- Country: Spain
- Autonomous community: Aragon
- Province: Huesca
- Comarca: Monegros
- Municipality: Alberuela de Tubo
- Elevation: 330 m (1,080 ft)

Population (2012)
- • Total: around 250
- Time zone: UTC+1 (CET)
- • Summer (DST): UTC+2 (CEST)

= Sodeto =

Sodeto is a village in the municipality of Alberuela de Tubo, Huesca, Spain. The village was created in 1950 by the Instituto Nacional de Colonización y Desarrollo Rural (INCDR), in English: National Institute of Rural Development and Colonization. The INCDR was the administrative entity that was established by the Spanish dictatorship in October 1939, shortly after the end of the Spanish Civil War, in order to repopulate certain areas of Spain or to bring infertile and arid areas into agricultural production. Sodeto is thus is a planned community. Its lands formerly belonged to the Duke of Villahermosa.
The population of the village was once about 400, but is now down to about 250.

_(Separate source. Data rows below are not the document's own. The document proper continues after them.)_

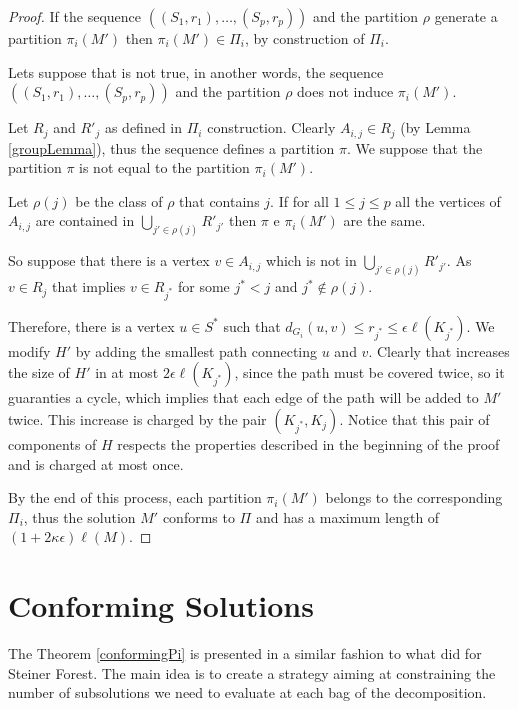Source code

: \begin{proof}
If the sequence \(((S_1, r_1), \dots, (S_p, r_p))\) and the partition \(\rho\) generate a partition \(\pi_i(M')\) then \(\pi_i(M') \in \Pi_i\), by construction of \(\Pi_i\).

Lets suppose that is not true, in another words, the sequence \(((S_1, r_1), \dots, (S_p, r_p))\) and the partition \(\rho\) does not induce \(\pi_i(M')\).

Let \(R_j\) and \(R'_j\) as defined in \(\Pi_i\) construction. Clearly \(A_{i,j} \in R_j\) (by Lemma \ref{groupLemma}), thus the sequence defines a partition \(\pi\). We suppose that the partition \(\pi\) is not equal to the partition \(\pi_i(M')\).

Let \(\rho(j)\) be the class of \(\rho\) that contains \(j\). If for all \(1 \leq j \leq p\) all the vertices of \(A_{i,j}\) are contained in \(\bigcup_{j' \in \rho(j)}R'_{j'}\) then \(\pi\) e \(\pi_i(M')\) are the same.

So suppose that there is a vertex \(v \in A_{i,j}\) which is not in \(\bigcup_{j' \in \rho(j)}R'_{j'}\). As \(v \in R_j\) that implies \(v \in R_{j^\ast}\) for some \(j^\ast < j\) and \(j^\ast \not\in \rho(j)\).

Therefore, there is a vertex \(u \in S^\ast\) such that \(d_{G_i}(u, v) \leq r_{j^\ast} \leq \epsilon \ell(K_{j^\ast})\). We modify \(H'\) by adding the smallest path connecting \(u\) and \(v\). Clearly that increases the size of \(H'\) in at most \(2 \epsilon \ell(K_{j^\ast})\), since the path must be covered twice, so it guaranties a cycle, which implies that each edge of the path will be added to \(M'\) twice. This increase is charged by the pair \((K_{j^\ast}, K_j)\). Notice that this pair of components of \(H\) respects the properties described in the beginning of the proof and is charged at most once.

By the end of this process, each partition \(\pi_i(M')\) belongs to the corresponding \(\Pi_i\), thus the solution \(M'\) conforms to \(\Pi\) and has a maximum length of \((1 + 2\kappa\epsilon) \ell(M)\).

\end{proof}

\section{Conforming Solutions}

The Theorem \ref{conformingPi} is presented in a similar fashion to what \citeauthor{Bateni} did for Steiner Forest. The main idea is to create a strategy aiming at constraining the number of subsolutions we need to evaluate at each bag of the decomposition.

Early in 2012, the village's homeowner association won the largest prize to date in the Spanish Christmas Lottery drawing, a sum of about 750 million Euros. A single ticket was worth 100,000 Euros. Every resident save one had purchased at least one ticket. This feat received a lot of media attention and journalists swamped the village. A year later however, press reports indicate that the enormous amount of prize money didn't make the inhabitants that much happier.